Work to be completed: Find each line of the entries with the string "points", please, and copy it.

Input data:
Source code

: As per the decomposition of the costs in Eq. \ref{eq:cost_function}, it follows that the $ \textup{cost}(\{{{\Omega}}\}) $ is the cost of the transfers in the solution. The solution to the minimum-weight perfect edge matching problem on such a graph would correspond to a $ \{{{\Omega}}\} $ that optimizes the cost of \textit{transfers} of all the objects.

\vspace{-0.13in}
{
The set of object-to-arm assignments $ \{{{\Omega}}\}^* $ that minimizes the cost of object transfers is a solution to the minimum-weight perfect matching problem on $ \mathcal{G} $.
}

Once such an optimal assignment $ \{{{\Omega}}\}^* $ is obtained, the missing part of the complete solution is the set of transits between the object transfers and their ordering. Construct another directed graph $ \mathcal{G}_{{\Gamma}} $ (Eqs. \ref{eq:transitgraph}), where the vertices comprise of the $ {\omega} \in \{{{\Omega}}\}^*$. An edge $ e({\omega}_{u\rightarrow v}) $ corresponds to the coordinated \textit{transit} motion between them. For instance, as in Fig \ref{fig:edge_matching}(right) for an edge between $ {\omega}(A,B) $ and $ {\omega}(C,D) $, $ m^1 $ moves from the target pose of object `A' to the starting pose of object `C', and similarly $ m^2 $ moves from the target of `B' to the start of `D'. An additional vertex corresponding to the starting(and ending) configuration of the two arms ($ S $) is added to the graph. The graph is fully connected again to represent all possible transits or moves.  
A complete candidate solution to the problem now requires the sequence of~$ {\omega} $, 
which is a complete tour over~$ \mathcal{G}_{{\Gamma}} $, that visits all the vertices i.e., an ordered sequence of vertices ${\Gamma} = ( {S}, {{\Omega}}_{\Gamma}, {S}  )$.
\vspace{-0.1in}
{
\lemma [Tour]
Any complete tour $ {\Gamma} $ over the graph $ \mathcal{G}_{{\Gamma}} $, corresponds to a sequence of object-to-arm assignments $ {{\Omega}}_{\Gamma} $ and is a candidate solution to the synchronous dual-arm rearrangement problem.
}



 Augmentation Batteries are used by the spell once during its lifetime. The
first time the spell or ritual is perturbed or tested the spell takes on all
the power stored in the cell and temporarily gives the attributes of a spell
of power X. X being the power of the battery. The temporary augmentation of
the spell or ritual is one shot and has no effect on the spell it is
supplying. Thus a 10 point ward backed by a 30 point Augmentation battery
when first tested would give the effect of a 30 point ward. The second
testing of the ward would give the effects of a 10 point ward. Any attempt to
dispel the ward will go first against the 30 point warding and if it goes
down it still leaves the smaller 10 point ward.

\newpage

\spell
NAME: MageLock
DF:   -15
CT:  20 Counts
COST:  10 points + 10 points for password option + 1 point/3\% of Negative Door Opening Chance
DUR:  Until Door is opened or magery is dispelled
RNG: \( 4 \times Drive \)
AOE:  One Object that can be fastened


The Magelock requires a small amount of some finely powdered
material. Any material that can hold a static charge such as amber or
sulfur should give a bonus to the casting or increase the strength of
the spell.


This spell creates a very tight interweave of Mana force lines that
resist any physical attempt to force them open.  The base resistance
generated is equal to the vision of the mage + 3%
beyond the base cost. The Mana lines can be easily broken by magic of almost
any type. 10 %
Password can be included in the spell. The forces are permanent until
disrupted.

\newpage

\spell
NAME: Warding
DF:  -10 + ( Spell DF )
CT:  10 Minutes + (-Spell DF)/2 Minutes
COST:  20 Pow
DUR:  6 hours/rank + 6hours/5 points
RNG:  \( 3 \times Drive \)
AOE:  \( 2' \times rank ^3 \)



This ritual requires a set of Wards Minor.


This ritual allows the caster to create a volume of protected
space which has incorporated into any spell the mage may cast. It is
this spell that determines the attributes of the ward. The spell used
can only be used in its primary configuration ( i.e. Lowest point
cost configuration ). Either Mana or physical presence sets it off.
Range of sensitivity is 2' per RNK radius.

Exercise solution:
COST:  10 points + 10 points for password option + 1 point/3\% of Negative Door Opening Chance
DUR:  6 hours/rank + 6hours/5 points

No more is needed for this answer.